Record set Start Marker

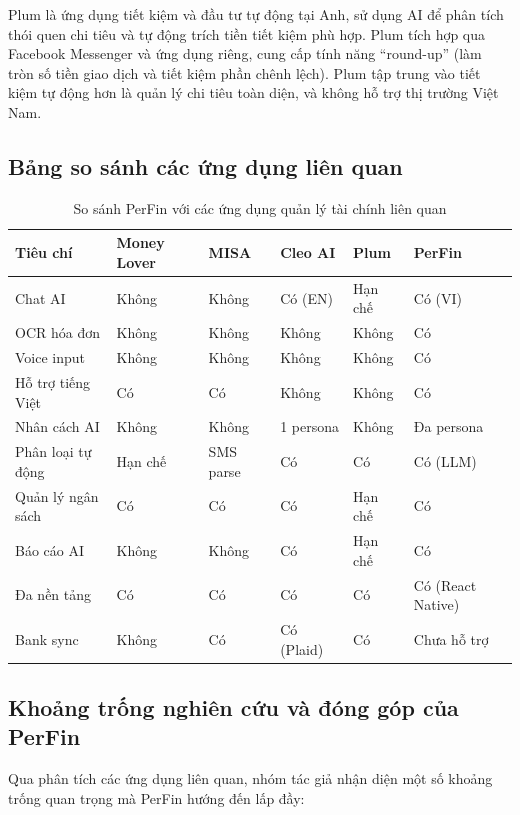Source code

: Plum là ứng dụng tiết kiệm và đầu tư tự động tại Anh, sử dụng AI để phân tích thói quen chi tiêu và tự động trích tiền tiết kiệm phù hợp. Plum tích hợp qua Facebook Messenger và ứng dụng riêng, cung cấp tính năng ``round-up'' (làm tròn số tiền giao dịch và tiết kiệm phần chênh lệch). Plum tập trung vào tiết kiệm tự động hơn là quản lý chi tiêu toàn diện, và không hỗ trợ thị trường Việt Nam.

\subsection{Bảng so sánh các ứng dụng liên quan}
\label{subsec:comparison_table}

\begin{table}[h!]
\centering
\caption{So sánh PerFin với các ứng dụng quản lý tài chính liên quan}
\label{tab:app_comparison}
\begin{tabularx}{\textwidth}{|l|X|X|X|X|X|}
\hline
\textbf{Tiêu chí} & \textbf{Money Lover} & \textbf{MISA} & \textbf{Cleo AI} & \textbf{Plum} & \textbf{PerFin} \\ \hline
Chat AI & Không & Không & Có (EN) & Hạn chế & Có (VI) \\ \hline
OCR hóa đơn & Không & Không & Không & Không & Có \\ \hline
Voice input & Không & Không & Không & Không & Có \\ \hline
Hỗ trợ tiếng Việt & Có & Có & Không & Không & Có \\ \hline
Nhân cách AI & Không & Không & 1 persona & Không & Đa persona \\ \hline
Phân loại tự động & Hạn chế & SMS parse & Có & Có & Có (LLM) \\ \hline
Quản lý ngân sách & Có & Có & Có & Hạn chế & Có \\ \hline
Báo cáo AI & Không & Không & Có & Hạn chế & Có \\ \hline
Đa nền tảng & Có & Có & Có & Có & Có (React Native) \\ \hline
Bank sync & Không & Có & Có (Plaid) & Có & Chưa hỗ trợ \\ \hline
\end{tabularx}
\end{table}

\subsection{Khoảng trống nghiên cứu và đóng góp của PerFin}
\label{subsec:research_gap}

Qua phân tích các ứng dụng liên quan, nhóm tác giả nhận diện một số khoảng trống quan trọng mà PerFin hướng đến lấp đầy:

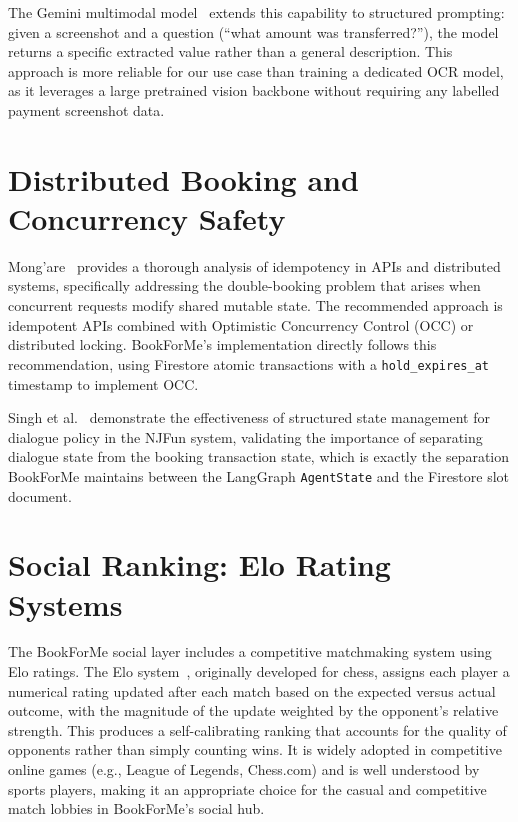 The Gemini multimodal model~\cite{team2023gemini} extends this capability to
structured prompting: given a screenshot and a question (``what amount was
transferred?''), the model returns a specific extracted value rather than a
general description. This approach is more reliable for our use case than
training a dedicated OCR model, as it leverages a large pretrained vision
backbone without requiring any labelled payment screenshot data.

\section{Distributed Booking and Concurrency Safety}
\label{sec:lit-concurrency}

Mong'are~\cite{mongare2024} provides a thorough analysis of idempotency in
APIs and distributed systems, specifically addressing the double-booking
problem that arises when concurrent requests modify shared mutable state. The
recommended approach is idempotent APIs combined with Optimistic Concurrency
Control (OCC) or distributed locking. BookForMe's implementation directly
follows this recommendation, using Firestore atomic transactions with a
\texttt{hold\_expires\_at} timestamp to implement OCC.

Singh et al.~\cite{singh2000} demonstrate the effectiveness of structured
state management for dialogue policy in the NJFun system, validating the
importance of separating dialogue state from the booking transaction state,
which is exactly the separation BookForMe maintains between the LangGraph
\texttt{AgentState} and the Firestore slot document.

\section{Social Ranking: Elo Rating Systems}
\label{sec:lit-elo}

The BookForMe social layer includes a competitive matchmaking system using Elo
ratings. The Elo system~\cite{elo1978}, originally developed for chess, assigns
each player a numerical rating updated after each match based on the expected
versus actual outcome, with the magnitude of the update weighted by the
opponent's relative strength. This produces a self-calibrating ranking that
accounts for the quality of opponents rather than simply counting wins. It is
widely adopted in competitive online games (e.g., League of Legends, Chess.com)
and is well understood by sports players, making it an appropriate choice for
the casual and competitive match lobbies in BookForMe's social hub.

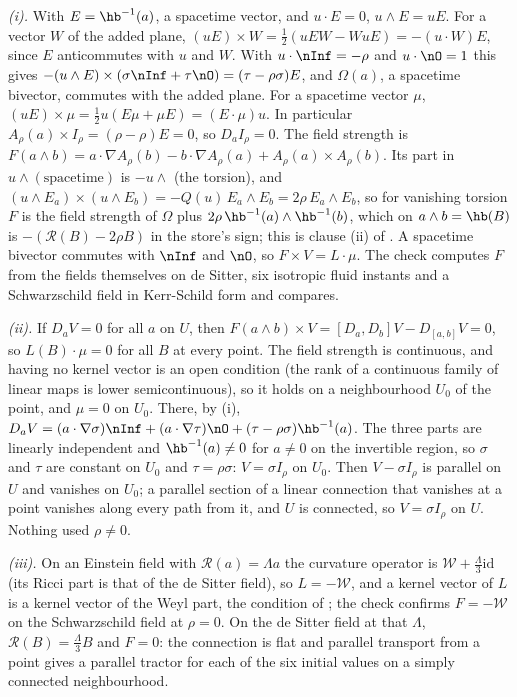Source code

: \emph{(i).} With $E = \hb^{-1}(a)$, a spacetime vector, and $u\cdot E = 0$, $u\wedge E = uE$. For a vector $W$ of the added plane, $(uE)\times W = \tfrac12(uEW - WuE) = -(u\cdot W)E$, since $E$ anticommutes with $u$ and $W$. With $u\cdot\nInf = -\rho$ and $u\cdot\nO = 1$ this gives $-(u\wedge E)\times(\sigma\nInf + \tau\nO) = (\tau - \rho\sigma)E$, and $\Omega(a)$, a spacetime bivector, commutes with the added plane. For a spacetime vector $\mu$, $(uE)\times\mu = \tfrac12 u(E\mu + \mu E) = (E\cdot\mu)u$. In particular $A_{\rho}(a)\times I_{\rho} = (\rho - \rho)E = 0$, so $D_{a}I_{\rho} = 0$. The field strength is $F(a\wedge b) = a\cdot\nabla A_{\rho}(b) - b\cdot\nabla A_{\rho}(a) + A_{\rho}(a)\times A_{\rho}(b)$. Its part in $u\wedge(\text{spacetime})$ is $-u\wedge$ (the torsion), and $(u\wedge E_{a})\times(u\wedge E_{b}) = -Q(u)\,E_{a}\wedge E_{b} = 2\rho\,E_{a}\wedge E_{b}$, so for vanishing torsion $F$ is the field strength of $\Omega$ plus $2\rho\,\hb^{-1}(a)\wedge\hb^{-1}(b)$, which on $a\wedge b = \hb(B)$ is $-(\mathcal{R}(B) - 2\rho B)$ in the store's sign; this is clause (ii) of . A spacetime bivector commutes with $\nInf$ and $\nO$, so $F\times V = L\cdot\mu$. The check computes $F$ from the fields themselves on de Sitter, six isotropic fluid instants and a Schwarzschild field in Kerr-Schild form and compares.

\emph{(ii).} If $D_{a}V = 0$ for all $a$ on $U$, then $F(a\wedge b)\times V = [D_{a}, D_{b}]V - D_{[a,b]}V = 0$, so $L(B)\cdot\mu = 0$ for all $B$ at every point. The field strength is continuous, and having no kernel vector is an open condition (the rank of a continuous family of linear maps is lower semicontinuous), so it holds on a neighbourhood $U_{0}$ of the point, and $\mu = 0$ on $U_{0}$. There, by (i), $D_{a}V = (a\cdot\nabla\sigma)\nInf + (a\cdot\nabla\tau)\nO + (\tau - \rho\sigma)\hb^{-1}(a)$. The three parts are linearly independent and $\hb^{-1}(a) \neq 0$ for $a \neq 0$ on the invertible region, so $\sigma$ and $\tau$ are constant on $U_{0}$ and $\tau = \rho\sigma$: $V = \sigma I_{\rho}$ on $U_{0}$. Then $V - \sigma I_{\rho}$ is parallel on $U$ and vanishes on $U_{0}$; a parallel section of a linear connection that vanishes at a point vanishes along every path from it, and $U$ is connected, so $V = \sigma I_{\rho}$ on $U$. Nothing used $\rho \neq 0$.

\emph{(iii).} On an Einstein field with $\mathcal{R}(a) = \Lambda a$ the curvature operator is $\mathcal{W} + \tfrac{\Lambda}{3}\mathrm{id}$ (its Ricci part is that of the de Sitter field), so $L = -\mathcal{W}$, and a kernel vector of $L$ is a kernel vector of the Weyl part, the condition of ; the check confirms $F = -\mathcal{W}$ on the Schwarzschild field at $\rho = 0$. On the de Sitter field at that $\Lambda$, $\mathcal{R}(B) = \tfrac{\Lambda}{3}B$ and $F = 0$: the connection is flat and parallel transport from a point gives a parallel tractor for each of the six initial values on a simply connected neighbourhood.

Record set End Marker

Your assignment
Only an exact, picture-free copy of the entries counts as the answer.

Response to the exercise
Source code

: Plum là ứng dụng tiết kiệm và đầu tư tự động tại Anh, sử dụng AI để phân tích thói quen chi tiêu và tự động trích tiền tiết kiệm phù hợp. Plum tích hợp qua Facebook Messenger và ứng dụng riêng, cung cấp tính năng ``round-up'' (làm tròn số tiền giao dịch và tiết kiệm phần chênh lệch). Plum tập trung vào tiết kiệm tự động hơn là quản lý chi tiêu toàn diện, và không hỗ trợ thị trường Việt Nam.

\subsection{Bảng so sánh các ứng dụng liên quan}
\label{subsec:comparison_table}

\begin{table}[h!]
\centering
\caption{So sánh PerFin với các ứng dụng quản lý tài chính liên quan}
\label{tab:app_comparison}
\begin{tabularx}{\textwidth}{|l|X|X|X|X|X|}
\hline
\textbf{Tiêu chí} & \textbf{Money Lover} & \textbf{MISA} & \textbf{Cleo AI} & \textbf{Plum} & \textbf{PerFin} \\ \hline
Chat AI & Không & Không & Có (EN) & Hạn chế & Có (VI) \\ \hline
OCR hóa đơn & Không & Không & Không & Không & Có \\ \hline
Voice input & Không & Không & Không & Không & Có \\ \hline
Hỗ trợ tiếng Việt & Có & Có & Không & Không & Có \\ \hline
Nhân cách AI & Không & Không & 1 persona & Không & Đa persona \\ \hline
Phân loại tự động & Hạn chế & SMS parse & Có & Có & Có (LLM) \\ \hline
Quản lý ngân sách & Có & Có & Có & Hạn chế & Có \\ \hline
Báo cáo AI & Không & Không & Có & Hạn chế & Có \\ \hline
Đa nền tảng & Có & Có & Có & Có & Có (React Native) \\ \hline
Bank sync & Không & Có & Có (Plaid) & Có & Chưa hỗ trợ \\ \hline
\end{tabularx}
\end{table}

\subsection{Khoảng trống nghiên cứu và đóng góp của PerFin}
\label{subsec:research_gap}

Qua phân tích các ứng dụng liên quan, nhóm tác giả nhận diện một số khoảng trống quan trọng mà PerFin hướng đến lấp đầy:

 The Gemini multimodal model~\cite{team2023gemini} extends this capability to
structured prompting: given a screenshot and a question (``what amount was
transferred?''), the model returns a specific extracted value rather than a
general description. This approach is more reliable for our use case than
training a dedicated OCR model, as it leverages a large pretrained vision
backbone without requiring any labelled payment screenshot data.

\section{Distributed Booking and Concurrency Safety}
\label{sec:lit-concurrency}

Mong'are~\cite{mongare2024} provides a thorough analysis of idempotency in
APIs and distributed systems, specifically addressing the double-booking
problem that arises when concurrent requests modify shared mutable state. The
recommended approach is idempotent APIs combined with Optimistic Concurrency
Control (OCC) or distributed locking. BookForMe's implementation directly
follows this recommendation, using Firestore atomic transactions with a
\texttt{hold\_expires\_at} timestamp to implement OCC.

Singh et al.~\cite{singh2000} demonstrate the effectiveness of structured
state management for dialogue policy in the NJFun system, validating the
importance of separating dialogue state from the booking transaction state,
which is exactly the separation BookForMe maintains between the LangGraph
\texttt{AgentState} and the Firestore slot document.

\section{Social Ranking: Elo Rating Systems}
\label{sec:lit-elo}

The BookForMe social layer includes a competitive matchmaking system using Elo
ratings. The Elo system~\cite{elo1978}, originally developed for chess, assigns
each player a numerical rating updated after each match based on the expected
versus actual outcome, with the magnitude of the update weighted by the
opponent's relative strength. This produces a self-calibrating ranking that
accounts for the quality of opponents rather than simply counting wins. It is
widely adopted in competitive online games (e.g., League of Legends, Chess.com)
and is well understood by sports players, making it an appropriate choice for
the casual and competitive match lobbies in BookForMe's social hub.

Source code

: \emph{(i).} With $E = \hb^{-1}(a)$, a spacetime vector, and $u\cdot E = 0$, $u\wedge E = uE$. For a vector $W$ of the added plane, $(uE)\times W = \tfrac12(uEW - WuE) = -(u\cdot W)E$, since $E$ anticommutes with $u$ and $W$. With $u\cdot\nInf = -\rho$ and $u\cdot\nO = 1$ this gives $-(u\wedge E)\times(\sigma\nInf + \tau\nO) = (\tau - \rho\sigma)E$, and $\Omega(a)$, a spacetime bivector, commutes with the added plane. For a spacetime vector $\mu$, $(uE)\times\mu = \tfrac12 u(E\mu + \mu E) = (E\cdot\mu)u$. In particular $A_{\rho}(a)\times I_{\rho} = (\rho - \rho)E = 0$, so $D_{a}I_{\rho} = 0$. The field strength is $F(a\wedge b) = a\cdot\nabla A_{\rho}(b) - b\cdot\nabla A_{\rho}(a) + A_{\rho}(a)\times A_{\rho}(b)$. Its part in $u\wedge(\text{spacetime})$ is $-u\wedge$ (the torsion), and $(u\wedge E_{a})\times(u\wedge E_{b}) = -Q(u)\,E_{a}\wedge E_{b} = 2\rho\,E_{a}\wedge E_{b}$, so for vanishing torsion $F$ is the field strength of $\Omega$ plus $2\rho\,\hb^{-1}(a)\wedge\hb^{-1}(b)$, which on $a\wedge b = \hb(B)$ is $-(\mathcal{R}(B) - 2\rho B)$ in the store's sign; this is clause (ii) of . A spacetime bivector commutes with $\nInf$ and $\nO$, so $F\times V = L\cdot\mu$. The check computes $F$ from the fields themselves on de Sitter, six isotropic fluid instants and a Schwarzschild field in Kerr-Schild form and compares.

\emph{(ii).} If $D_{a}V = 0$ for all $a$ on $U$, then $F(a\wedge b)\times V = [D_{a}, D_{b}]V - D_{[a,b]}V = 0$, so $L(B)\cdot\mu = 0$ for all $B$ at every point. The field strength is continuous, and having no kernel vector is an open condition (the rank of a continuous family of linear maps is lower semicontinuous), so it holds on a neighbourhood $U_{0}$ of the point, and $\mu = 0$ on $U_{0}$. There, by (i), $D_{a}V = (a\cdot\nabla\sigma)\nInf + (a\cdot\nabla\tau)\nO + (\tau - \rho\sigma)\hb^{-1}(a)$. The three parts are linearly independent and $\hb^{-1}(a) \neq 0$ for $a \neq 0$ on the invertible region, so $\sigma$ and $\tau$ are constant on $U_{0}$ and $\tau = \rho\sigma$: $V = \sigma I_{\rho}$ on $U_{0}$. Then $V - \sigma I_{\rho}$ is parallel on $U$ and vanishes on $U_{0}$; a parallel section of a linear connection that vanishes at a point vanishes along every path from it, and $U$ is connected, so $V = \sigma I_{\rho}$ on $U$. Nothing used $\rho \neq 0$.

\emph{(iii).} On an Einstein field with $\mathcal{R}(a) = \Lambda a$ the curvature operator is $\mathcal{W} + \tfrac{\Lambda}{3}\mathrm{id}$ (its Ricci part is that of the de Sitter field), so $L = -\mathcal{W}$, and a kernel vector of $L$ is a kernel vector of the Weyl part, the condition of ; the check confirms $F = -\mathcal{W}$ on the Schwarzschild field at $\rho = 0$. On the de Sitter field at that $\Lambda$, $\mathcal{R}(B) = \tfrac{\Lambda}{3}B$ and $F = 0$: the connection is flat and parallel transport from a point gives a parallel tractor for each of the six initial values on a simply connected neighbourhood.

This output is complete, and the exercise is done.